Story and Photos by Michael Janich
One of the longstanding arguments among practitioners of edged-weapon tactics is the dispute over which is better—cuts or thrusts.
Like any other argument, “better” is subjective and is best defined with clear context. In the case of “knife fighting,” it is also heavily influenced by the type of knife being used. Tactics that worked well with a big, heavy Bowie Knife aren’t necessarily the best basis for fighting with a folding knife with a three-inch blade, even though they may have been “proven” in combat.
To explore the answer to this question rationally, let’s take a look at some of the common beliefs concerning thrust-oriented tactics, put them in context, and see how they hold up logically.
To establish a solid framework for that logic, let’s also consider them from the perspective of self-defense—the most likely modern application of such tactics. To do that, remember that self-defense is all about stopping the attacker and creating the opportunity for safe escape.
If he dies but has ample time and opportunity to kill or severely injure you before he does, whatever you did obviously wasn’t effective.

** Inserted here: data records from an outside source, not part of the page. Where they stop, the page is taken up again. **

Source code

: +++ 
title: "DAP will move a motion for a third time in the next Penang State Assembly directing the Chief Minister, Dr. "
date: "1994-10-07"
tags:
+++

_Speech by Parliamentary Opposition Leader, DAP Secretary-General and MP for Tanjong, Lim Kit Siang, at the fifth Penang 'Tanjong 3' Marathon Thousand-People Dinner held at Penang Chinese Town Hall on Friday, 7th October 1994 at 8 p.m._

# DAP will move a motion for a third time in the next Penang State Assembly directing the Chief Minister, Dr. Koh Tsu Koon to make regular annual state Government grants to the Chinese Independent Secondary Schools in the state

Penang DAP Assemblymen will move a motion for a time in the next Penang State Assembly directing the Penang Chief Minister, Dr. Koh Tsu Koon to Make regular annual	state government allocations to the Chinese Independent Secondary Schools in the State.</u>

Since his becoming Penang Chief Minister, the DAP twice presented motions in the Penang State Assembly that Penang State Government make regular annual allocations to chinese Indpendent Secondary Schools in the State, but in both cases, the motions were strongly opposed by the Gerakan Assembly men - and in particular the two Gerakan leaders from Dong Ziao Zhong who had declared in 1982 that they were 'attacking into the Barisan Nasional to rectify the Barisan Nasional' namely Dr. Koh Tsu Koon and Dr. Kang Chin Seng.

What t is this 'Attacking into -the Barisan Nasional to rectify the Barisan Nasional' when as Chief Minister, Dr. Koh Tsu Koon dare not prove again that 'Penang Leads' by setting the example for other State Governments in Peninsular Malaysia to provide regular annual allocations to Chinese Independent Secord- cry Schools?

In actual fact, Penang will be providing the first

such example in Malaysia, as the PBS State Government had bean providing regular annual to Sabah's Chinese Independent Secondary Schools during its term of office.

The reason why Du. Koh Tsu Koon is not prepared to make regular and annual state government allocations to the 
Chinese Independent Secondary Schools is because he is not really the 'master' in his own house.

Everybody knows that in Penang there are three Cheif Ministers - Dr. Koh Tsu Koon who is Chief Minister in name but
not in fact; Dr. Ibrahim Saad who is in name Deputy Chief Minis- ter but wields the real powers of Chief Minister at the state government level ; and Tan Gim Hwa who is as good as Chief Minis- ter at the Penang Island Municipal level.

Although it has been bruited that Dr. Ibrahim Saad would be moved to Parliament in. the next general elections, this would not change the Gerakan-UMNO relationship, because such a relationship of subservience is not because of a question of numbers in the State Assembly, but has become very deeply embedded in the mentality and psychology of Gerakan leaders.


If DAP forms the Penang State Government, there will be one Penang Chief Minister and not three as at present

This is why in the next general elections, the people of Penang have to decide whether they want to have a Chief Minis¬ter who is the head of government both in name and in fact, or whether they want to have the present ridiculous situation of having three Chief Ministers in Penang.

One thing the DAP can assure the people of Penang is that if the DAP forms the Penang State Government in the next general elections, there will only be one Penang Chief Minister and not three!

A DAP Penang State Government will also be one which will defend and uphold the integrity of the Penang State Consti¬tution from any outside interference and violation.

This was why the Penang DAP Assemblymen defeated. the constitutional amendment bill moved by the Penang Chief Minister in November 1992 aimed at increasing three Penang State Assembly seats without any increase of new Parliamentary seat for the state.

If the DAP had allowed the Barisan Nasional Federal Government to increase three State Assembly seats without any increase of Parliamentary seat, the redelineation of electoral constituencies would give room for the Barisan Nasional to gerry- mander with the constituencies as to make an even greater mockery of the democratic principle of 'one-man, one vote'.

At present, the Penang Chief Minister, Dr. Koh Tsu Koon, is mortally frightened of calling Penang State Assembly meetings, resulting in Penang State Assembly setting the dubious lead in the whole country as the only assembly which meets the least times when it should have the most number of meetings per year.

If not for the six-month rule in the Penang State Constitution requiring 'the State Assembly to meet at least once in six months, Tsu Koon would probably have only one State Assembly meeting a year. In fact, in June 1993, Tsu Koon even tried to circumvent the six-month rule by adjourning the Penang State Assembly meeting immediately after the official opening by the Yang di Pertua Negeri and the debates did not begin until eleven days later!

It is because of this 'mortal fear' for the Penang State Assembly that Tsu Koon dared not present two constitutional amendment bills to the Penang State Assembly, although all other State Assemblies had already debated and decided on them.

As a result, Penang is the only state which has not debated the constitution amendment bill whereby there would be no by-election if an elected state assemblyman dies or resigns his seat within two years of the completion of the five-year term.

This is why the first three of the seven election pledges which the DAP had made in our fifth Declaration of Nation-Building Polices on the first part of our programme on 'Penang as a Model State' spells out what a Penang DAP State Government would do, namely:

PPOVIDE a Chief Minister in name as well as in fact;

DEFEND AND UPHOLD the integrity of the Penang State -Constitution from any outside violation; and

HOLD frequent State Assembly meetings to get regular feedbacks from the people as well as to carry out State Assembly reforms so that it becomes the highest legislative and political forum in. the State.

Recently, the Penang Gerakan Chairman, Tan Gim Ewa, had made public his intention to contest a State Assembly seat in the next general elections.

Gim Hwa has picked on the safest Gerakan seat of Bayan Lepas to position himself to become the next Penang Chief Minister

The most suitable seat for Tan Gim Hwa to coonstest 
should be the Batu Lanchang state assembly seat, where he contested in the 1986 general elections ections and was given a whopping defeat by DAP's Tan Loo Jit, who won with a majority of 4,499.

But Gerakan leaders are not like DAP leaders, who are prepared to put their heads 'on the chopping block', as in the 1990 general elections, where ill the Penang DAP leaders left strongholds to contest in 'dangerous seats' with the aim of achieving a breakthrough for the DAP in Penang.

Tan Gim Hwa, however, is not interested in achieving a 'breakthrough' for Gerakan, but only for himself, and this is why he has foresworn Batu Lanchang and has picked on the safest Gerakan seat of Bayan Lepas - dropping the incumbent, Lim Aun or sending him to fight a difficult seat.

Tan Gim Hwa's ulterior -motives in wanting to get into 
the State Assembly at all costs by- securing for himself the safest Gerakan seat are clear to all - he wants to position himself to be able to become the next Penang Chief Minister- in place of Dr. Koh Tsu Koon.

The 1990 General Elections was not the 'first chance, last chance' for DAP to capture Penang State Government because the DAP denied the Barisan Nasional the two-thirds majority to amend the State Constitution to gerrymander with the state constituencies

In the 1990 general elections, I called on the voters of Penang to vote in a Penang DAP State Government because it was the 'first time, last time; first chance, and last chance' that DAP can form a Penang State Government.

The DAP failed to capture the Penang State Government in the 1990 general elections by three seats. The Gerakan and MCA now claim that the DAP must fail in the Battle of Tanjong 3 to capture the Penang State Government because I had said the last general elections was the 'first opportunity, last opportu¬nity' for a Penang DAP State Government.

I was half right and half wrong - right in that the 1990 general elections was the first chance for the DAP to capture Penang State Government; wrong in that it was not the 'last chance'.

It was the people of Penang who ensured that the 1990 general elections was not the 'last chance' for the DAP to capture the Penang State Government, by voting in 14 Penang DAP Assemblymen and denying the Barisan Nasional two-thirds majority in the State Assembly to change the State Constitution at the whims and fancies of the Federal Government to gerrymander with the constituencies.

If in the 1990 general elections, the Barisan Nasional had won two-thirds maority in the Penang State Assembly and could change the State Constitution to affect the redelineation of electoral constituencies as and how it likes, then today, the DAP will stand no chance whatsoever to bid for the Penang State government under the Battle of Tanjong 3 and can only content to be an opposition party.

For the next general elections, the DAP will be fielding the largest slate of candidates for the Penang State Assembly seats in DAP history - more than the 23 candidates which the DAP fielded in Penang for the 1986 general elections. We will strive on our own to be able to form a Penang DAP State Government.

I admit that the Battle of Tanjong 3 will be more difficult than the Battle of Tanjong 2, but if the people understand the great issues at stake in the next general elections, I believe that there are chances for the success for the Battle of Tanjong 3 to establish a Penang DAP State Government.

When considering this topic, the first claim many people will make is that thrusts are more lethal than cuts. They’ll also assert that there’s plenty of historical evidence to back this up. While there is a lot of truth to this statement, it’s important to understand why.
Before reliable handguns became commonplace, knives were considered primary defensive weapons. The laws and social conventions of the time also allowed them to be carried openly. As such, it made sense to carry as much knife as you could, so large, heavy, broad-bladed knives were the norm. The wounds inflicted by these knives were horrendous and historically included both cuts and thrusts. Because of the large size of the blades, thrusts could easily reach vital organs and cause serious, life-threatening wounds. However, that didn’t mean they necessarily “stopped” the attacker.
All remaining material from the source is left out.